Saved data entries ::

※

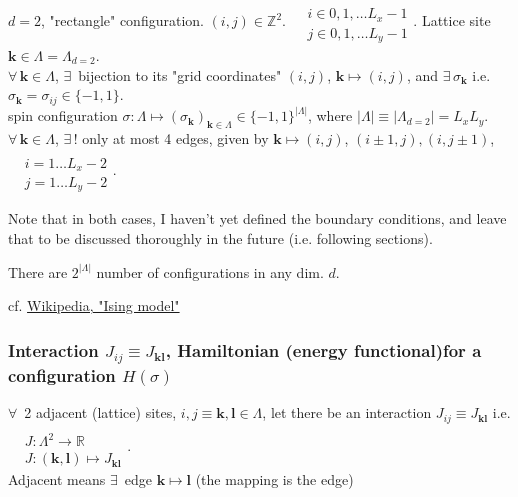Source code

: \documentclass[10pt]{amsart}
\begin{document}
\begin{multicols*}{2}
$d=2$, "rectangle" configuration.  $(i,j) \in \mathbb{Z}^2$.   $\begin{aligned} & \quad \\ 
&	 i \in 0,1,\dots L_x-1 \\ 
&	 j \in 0,1,\dots L_y-1 \end{aligned}$.  Lattice site $\mathbf{k} \in \Lambda = \Lambda_{d=2}$.  \\ $\forall \, \mathbf{k} \in \Lambda$, $\exists \, $ bijection to its "grid coordinates" $(i,j)$, $\mathbf{k} \mapsto (i,j)$, and $\exists \, \sigma_{\mathbf{k}} $ i.e. $\sigma_{\mathbf{k}} = \sigma_{ij} \in \lbrace -1,1\rbrace$.  \\
spin configuration $\sigma: \Lambda \mapsto (\sigma_{\mathbf{k}})_{\mathbf{k} \in \Lambda} \in \lbrace -1,1\rbrace^{|\Lambda|}$, where $|\Lambda | \equiv |\Lambda_{d=2} | = L_xL_y$.  \\
$\forall \, \mathbf{k} \in \Lambda$, $\exists \, !$ only at most 4 edges, given by $\mathbf{k} \mapsto (i,j)$, $(i \pm 1, j ), (i,j\pm 1)$, \  $\begin{aligned} & \quad \\ & i = 1\dots L_x -2 \\ & j = 1\dots L_y-2 \end{aligned}$.  

Note that in both cases, I haven't yet defined the boundary conditions, and leave that to be discussed thoroughly in the future (i.e. following sections).  

There are $2^{|\Lambda|}$ number of configurations in any dim. $d$.  

cf. \href{https://en.wikipedia.org/wiki/Ising_model}{Wikipedia, "Ising model"}

\subsubsection{Interaction $J_{ij} \equiv J_{\mathbf{k} \mathbf{l}}$, Hamiltonian (energy functional)for a configuration $H(\sigma)$}  

$\forall \, $ 2 adjacent (lattice) sites, $i,j \equiv \mathbf{k}, \mathbf{l} \in \Lambda$, let there be an interaction $J_{ij} \equiv J_{\mathbf{k} \mathbf{l}}$ i.e. $\begin{aligned} & \quad \\ 
& J : \Lambda^2 \to \mathbb{R} \\ 
& J: (\mathbf{k}, \mathbf{l}) \mapsto J_{\mathbf{k} \mathbf{l}} \end{aligned}$.   \\
Adjacent means $\exists \, $ edge $\mathbf{k} \mapsto \mathbf{l}$ (the mapping is the edge)  


\end{multicols*}
\end{document}
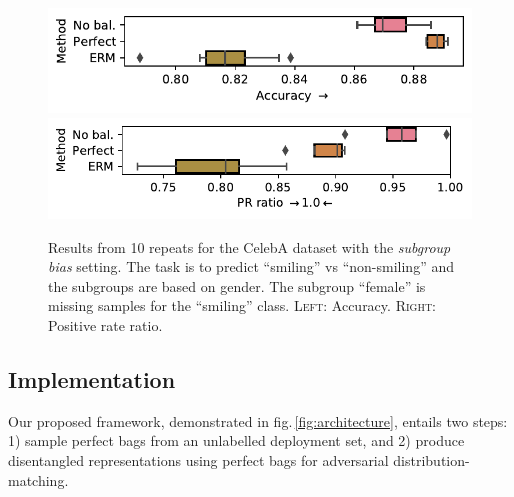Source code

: \begin{figure}[ht]
  \centering
  \includegraphics[width=\columnwidth]{paper3/figures/celeba_gender_smiling_acc.pdf}
  \includegraphics[width=\columnwidth]{paper3/figures/celeba_gender_smiling_prr.pdf}
  \caption{
    Results from 10 repeats for the CelebA dataset with the \emph{subgroup bias} setting.
    The task is to predict ``smiling'' vs ``non-smiling'' and the subgroups are based on gender.
    The subgroup ``female'' is missing samples for the ``smiling'' class.
    \textsc{Left}: Accuracy.
    \textsc{Right}: Positive rate ratio.
  }%
  \label{fig:celeba-gender-smiling}
\end{figure}

\subsection{Implementation}
\label{sec:implementation}
Our proposed framework, demonstrated in fig.\,\ref{fig:architecture}, entails two steps: 1) sample perfect bags from an unlabelled deployment set, and 2) produce disentangled representations using perfect bags for adversarial distribution-matching.

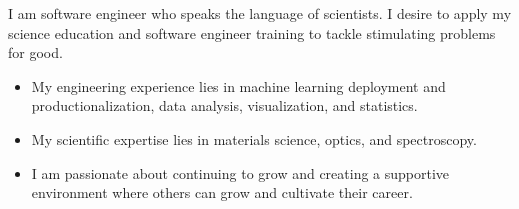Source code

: 

\begin{cvparagraph}
I am software engineer who speaks the language of scientists. I desire to apply
my science education and software engineer training to tackle stimulating problems
for good.
\begin{itemize}
    \item{ 
        My engineering experience lies in machine learning deployment and productionalization,
        data analysis, visualization, and statistics.
    }

    \item {
        My scientific expertise lies in materials science, optics, and spectroscopy.
    }

    \item {
        I am passionate about continuing to grow and creating a supportive
        environment where others can grow and cultivate their career.
    }
\end{itemize}
\end{cvparagraph}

※

Task brief ::
Look over the entries above. Copy every line that contains the word "columnwidth".

Solution to the exercise ::
  \includegraphics[width=\columnwidth]{paper3/figures/celeba_gender_smiling_acc.pdf}
  \includegraphics[width=\columnwidth]{paper3/figures/celeba_gender_smiling_prr.pdf}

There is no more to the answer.